I am still, as I write the second edition of this book, very enthusiastic about ethnographic research. Over the decades, ethnography has been shown to involve the application of any number of the full range of methods available to a researcher in a way that is close to the way we all make sense of the world around us in our daily lives – by watching, experiencing, absorbing, living, breathing, and inquiring about a culture, lifestyle, event, or even object – while it can also be, if undertaken carefully, scientifically rigorous, systematic, and at least to some extent objective. Ethnography has proven to be the best way to learn, in detail, about a diverse range of complex social phenomena from personal experiences of self-harm (Adler and Adler 2007) to the globally-structured network of organs trafficking (Scheper-Hughes 2004). Nevertheless, ethnography is difficult to define because it is used in diverse ways in a wide range of disciplines drawing on different traditions. This chapter will first examine how ethnography has been defined by a range of other authors before explaining my own definition of ethnography as a methodology informed by a theory of social life as practice. I will trace some of the historical development of ethnography, especially within anthropology and sociology, before looking at more contemporary approaches in other disciplines.
Defining Ethnography
Exemplifying the breadth of ethnography within the social sciences, Stephanie Taylor (2002) brings together a collection of ethnographic studies, including an engaging and critical work on schoolgirls’ friendships by Valerie Hey (1997) and Lesley Griffiths’(1998) interpretive study of how humour is used as a strategy by healthcare workers to mediate instructions from powerful professionals.

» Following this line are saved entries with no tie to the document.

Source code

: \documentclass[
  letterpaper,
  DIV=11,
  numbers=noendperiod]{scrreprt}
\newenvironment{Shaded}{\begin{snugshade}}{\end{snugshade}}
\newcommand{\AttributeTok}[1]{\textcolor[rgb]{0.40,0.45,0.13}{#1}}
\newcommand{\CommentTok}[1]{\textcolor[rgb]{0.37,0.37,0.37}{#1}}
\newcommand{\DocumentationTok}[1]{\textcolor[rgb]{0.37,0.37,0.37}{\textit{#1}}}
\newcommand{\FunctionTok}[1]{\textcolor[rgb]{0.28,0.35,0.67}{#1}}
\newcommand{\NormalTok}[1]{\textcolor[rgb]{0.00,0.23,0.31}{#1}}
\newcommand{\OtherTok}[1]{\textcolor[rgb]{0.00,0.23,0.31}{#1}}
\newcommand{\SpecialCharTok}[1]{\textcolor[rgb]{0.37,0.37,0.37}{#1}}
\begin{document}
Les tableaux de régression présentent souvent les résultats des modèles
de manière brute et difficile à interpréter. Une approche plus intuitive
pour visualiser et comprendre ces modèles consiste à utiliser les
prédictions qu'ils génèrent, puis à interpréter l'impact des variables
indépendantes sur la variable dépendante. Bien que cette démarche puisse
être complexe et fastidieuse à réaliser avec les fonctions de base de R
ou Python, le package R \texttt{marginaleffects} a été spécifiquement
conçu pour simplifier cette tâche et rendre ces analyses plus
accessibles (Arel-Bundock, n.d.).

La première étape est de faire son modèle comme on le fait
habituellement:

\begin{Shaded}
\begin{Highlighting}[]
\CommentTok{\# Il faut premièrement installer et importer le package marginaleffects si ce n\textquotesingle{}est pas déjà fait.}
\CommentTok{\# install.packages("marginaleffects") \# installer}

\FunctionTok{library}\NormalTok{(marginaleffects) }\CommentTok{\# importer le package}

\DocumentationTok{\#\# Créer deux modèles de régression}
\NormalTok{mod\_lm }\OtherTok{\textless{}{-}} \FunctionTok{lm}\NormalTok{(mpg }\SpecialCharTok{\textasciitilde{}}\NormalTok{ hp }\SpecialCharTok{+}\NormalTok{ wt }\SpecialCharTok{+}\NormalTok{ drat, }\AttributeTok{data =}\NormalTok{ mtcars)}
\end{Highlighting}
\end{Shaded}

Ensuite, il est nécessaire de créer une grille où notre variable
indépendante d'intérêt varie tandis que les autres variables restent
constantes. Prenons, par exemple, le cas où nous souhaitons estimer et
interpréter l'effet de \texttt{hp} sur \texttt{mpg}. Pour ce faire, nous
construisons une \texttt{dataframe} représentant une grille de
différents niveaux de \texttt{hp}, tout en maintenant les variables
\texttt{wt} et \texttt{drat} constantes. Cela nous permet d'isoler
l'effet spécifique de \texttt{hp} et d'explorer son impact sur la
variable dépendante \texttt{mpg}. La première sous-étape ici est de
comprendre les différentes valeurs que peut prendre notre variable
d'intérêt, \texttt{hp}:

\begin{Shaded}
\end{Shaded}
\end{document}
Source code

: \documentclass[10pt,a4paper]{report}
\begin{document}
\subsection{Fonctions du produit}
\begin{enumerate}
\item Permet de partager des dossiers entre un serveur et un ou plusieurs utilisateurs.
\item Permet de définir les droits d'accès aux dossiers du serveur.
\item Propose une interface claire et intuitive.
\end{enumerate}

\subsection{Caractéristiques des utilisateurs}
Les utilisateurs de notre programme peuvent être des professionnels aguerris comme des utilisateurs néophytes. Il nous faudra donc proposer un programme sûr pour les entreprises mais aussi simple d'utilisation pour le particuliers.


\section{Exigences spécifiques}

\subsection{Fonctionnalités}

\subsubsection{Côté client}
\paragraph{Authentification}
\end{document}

The studies range methodologically from what Taylor calls a conventional ethnography, ‘for which the ethnographer makes the enormous personal investment of moving into a community for an extended period’ (2002: 1) to a team project drawing on several discrete methods of formal data collection. However, for Taylor, ethnography essentially involves empirical work, especially observation, with the aim of producing a full, nuanced, non-reductive text, in ‘the ethnographic tradition’, however that is defined or interpreted by each author.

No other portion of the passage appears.